Now that,s funny!!!   ;D


----------



## MariettaMike (Jun 14, 2012)

Don't get twiztid stalker, most folks down there have never heard of the boondox.


----------



## Poon4u (May 19, 2014)

Captjimo. You are my hero. Hit that nail on the head.   Very good to see some hip cats on this site too bad u live in Sarasota. Actually not bad I'm jealous I use to live on that coast and I miss the good people over there.   To all others let's fish have some good times I'm just down to make new friends rip some lips and have a blast.

The fact that after my entire post, most of which was grammatically correct and I was nit picked on a few words leads me to believe many of you guys have taken on the attributes of your wives and girlfriends.


----------



## Capt.
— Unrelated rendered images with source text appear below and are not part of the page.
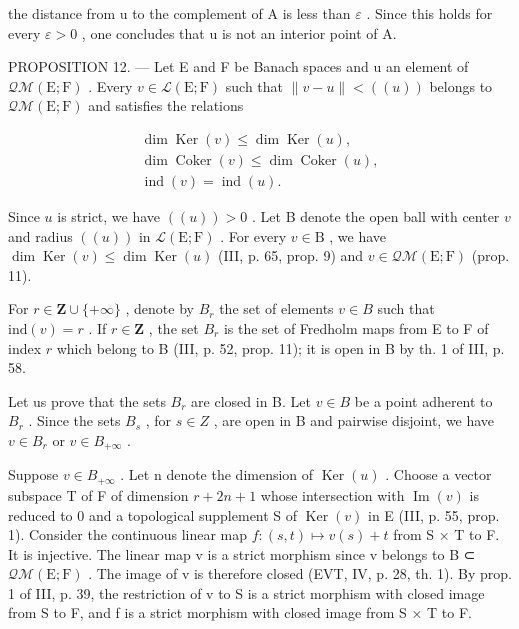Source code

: the distance from u to the complement of A is less than \(\varepsilon\) . Since this holds for every \(\varepsilon > 0\) , one concludes that u is not an interior point of A.

PROPOSITION 12. --- Let E and F be Banach spaces and u an element of \(\mathcal{Q}\mathcal{M}(\mathrm{E};\mathrm{F})\) . Every \(v \in \mathcal{L}(\mathrm{E};\mathrm{F})\) such that \(\|v - u\| < ((u))\) belongs to \(\mathcal{Q}\mathcal{M}(\mathrm{E};\mathrm{F})\) and satisfies the relations

\[
\begin{array}{c} \dim \operatorname{Ker} (v) \leqslant \dim \operatorname{Ker} (u), \\ \dim \operatorname{Coker} (v) \leqslant \dim \operatorname{Coker} (u), \\ \operatorname{ind} (v) = \operatorname{ind} (u). \end{array}
\]

Since \(u\) is strict, we have \(((u)) > 0\) . Let B denote the open ball with center \(v\) and radius \(((u))\) in \(\mathcal{L}(\mathrm{E};\mathrm{F})\) . For every \(v \in \mathrm{B}\) , we have \(\dim \operatorname{Ker}(v) \leqslant \dim \operatorname{Ker}(u)\) (III, p. 65, prop. 9) and \(v \in \mathcal{Q}\mathcal{M}(\mathrm{E};\mathrm{F})\) (prop. 11).

For \(r \in \mathbf{Z} \cup \{+\infty\}\) , denote by \(B_r\) the set of elements \(v \in B\) such that \(\text{ind}(v) = r\) . If \(r \in \mathbf{Z}\) , the set \(B_r\) is the set of Fredholm maps from E to F of index \(r\) which belong to B (III, p. 52, prop. 11); it is open in B by th. 1 of III, p. 58.

Let us prove that the sets \(B_{r}\) are closed in B. Let \(v \in B\) be a point adherent to \(B_{r}\) . Since the sets \(B_{s}\) , for \(s \in Z\) , are open in B and pairwise disjoint, we have \(v \in B_{r}\) or \(v \in B_{+\infty}\) .

Suppose \(v \in B_{+\infty}\) . Let n denote the dimension of \(\operatorname{Ker}(u)\) . Choose a vector subspace T of F of dimension \(r + 2n + 1\) whose intersection with \(\operatorname{Im}(v)\) is reduced to 0 and a topological supplement S of \(\operatorname{Ker}(v)\) in E (III, p. 55, prop. 1). Consider the continuous linear map \(f: (s, t) \mapsto v(s) + t\) from S × T to F. It is injective. The linear map v is a strict morphism since v belongs to B ⊂ \(\mathcal{Q}\mathcal{M}(\mathrm{E};\mathrm{F})\) . The image of v is therefore closed (EVT, IV, p. 28, th. 1). By prop. 1 of III, p. 39, the restriction of v to S is a strict morphism with closed image from S to F, and f is a strict morphism with closed image from S × T to F.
Eli Whidden (Jun 7, 2012)

> The fact that after my entire post, most of which was grammatically correct and I was nit picked on a few words leads me to believe many of you guys have taken on the attributes of your wives and girlfriends.


I'm a cracker, what did you expect?   

Welcome to the "305".  Lots of silver to be caught year round here!


----------



## Barbs_deep (Jul 4, 2010)

> The fact that after my entire post, most of which was grammatically correct and I was nit picked on a few words leads me to believe many of you guys have taken on the attributes of your wives and girlfriends.


LMAO. That statement could be applied to many members on here.


----------



## el9surf (Dec 23, 2008)

Just busting your chops. Looks like you moved to a fishy area!


----------



## MSG (Jan 11, 2010)

pm sent


----------



## Guest (Jun 30, 2014)

Due to the higher octogenarian populations of Lee, Charlotte & Sarasota counties their driving leaves something to be desired. It's no wonder when they go out to purchase a new car or truck they don't' want to purchase turn signal optional accessories ! On the water, who knows ?


----------



## shiprock8 (Sep 23, 2013)

> Due to the higher octogenarian populations of Lee, Charlotte & Sarasota counties their driving leaves something to be desired. It's no wonder when they go out to purchase a new car or truck they don't' want to purchase turn signal optional accessories ! On the water, who knows ?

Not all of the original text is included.